According to Inside Asian Gaming, Chau acknowledged the existence of multiplier bets, but said he had no part in them.
On the stand, Chau asserted his innocence. “What I was handling was regulating the credit and monitoring the risks,” he said. “I took no part in the interests related to multiplier activities.
“We found out there was betting under the table and that it was happening in all the VIP halls and the halls of the concessionaires in Macau. Usually when a customer was betting under the table, there would be many people around him.”
He added, “There would be law enforcement officers who would come to the scene to evict customers or ask them if they were involved in betting under the table, but betting under the table is a promise made verbally between the gambler and the junket.
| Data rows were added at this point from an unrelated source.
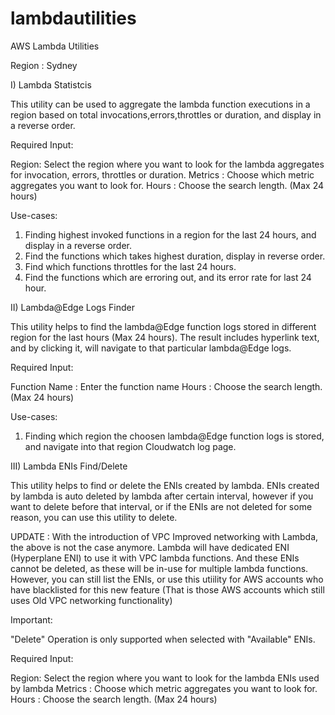 # lambdautilities
AWS Lambda Utilities

Region : Sydney

I) Lambda Statistcis

This utility can be used to aggregate the lambda function executions in a region based on total invocations,errors,throttles or  duration, and display in a reverse order.

Required Input:

Region: Select the region where you want to look for the lambda aggregates for invocation, errors, throttles or duration.
Metrics : Choose which metric aggregates you want to look for.
Hours : Choose the search length. (Max 24 hours)

Use-cases:

1) Finding highest invoked functions in a region for the last 24 hours, and display in a reverse order.
2) Find the functions which takes highest duration, display in reverse order.
3) Find which functions throttles for the last 24 hours.
4) Find the functions which are erroring out, and its error rate for last 24 hour.

II) Lambda@Edge Logs Finder

This utility helps to find the lambda@Edge function logs stored in different region for the last hours (Max 24 hours). The result includes hyperlink text, and by clicking it, will navigate to that particular lambda@Edge logs.

Required Input:

Function Name : Enter the function name
Hours : Choose the search length. (Max 24 hours)

Use-cases:

1) Finding which region the choosen lambda@Edge function logs is stored, and navigate into that region Cloudwatch log page.

III) Lambda ENIs Find/Delete

This utility helps to find or delete the ENIs created by lambda. ENIs created by lambda is auto deleted by lambda after certain interval, however if you want to delete before that interval, or if the ENIs are not deleted for some reason, you can use this utility to delete.

UPDATE : With the introduction of VPC Improved networking with Lambda, the above is not the case anymore. Lambda will have dedicated ENI (Hyperplane ENI) to use it with VPC lambda functions. And these ENIs cannot be deleted, as these will be in-use for multiple lambda functions. However, you can still list the ENIs, or use this utiility for AWS accounts who have blacklisted for this new feature (That is those AWS accounts which still uses Old VPC networking functionality)

Important:

"Delete" Operation is only supported when selected with "Available" ENIs.

Required Input:

Region: Select the region where you want to look for the lambda ENIs used by lambda
Metrics : Choose which metric aggregates you want to look for.
Hours : Choose the search length. (Max 24 hours)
Whether the verbal promise is a cash transaction or not, whether it is legal or not, I am not a legal person and cannot answer that.”
Chau said he was “not involved in gambling (with customers), and I am not familiar with gambling,” and said he only ran a junket.
Later in the week, however, a former Suncity IT executive testified that the company did indeed track multiplier bets via a computer program.
Ali Celestino—one of 21 defendants charged in the case—had been vice president of Suncity Group’s IT department, according to documentation accessed by GGRAsia. Celestino said the system was already in place when he was hired and had been developed by Cheong Chi Kin, another junket rep who did not work for Suncity.
The evidence in the case is more than 10,000 pages long, and the witness list includes the names of more than 100 people.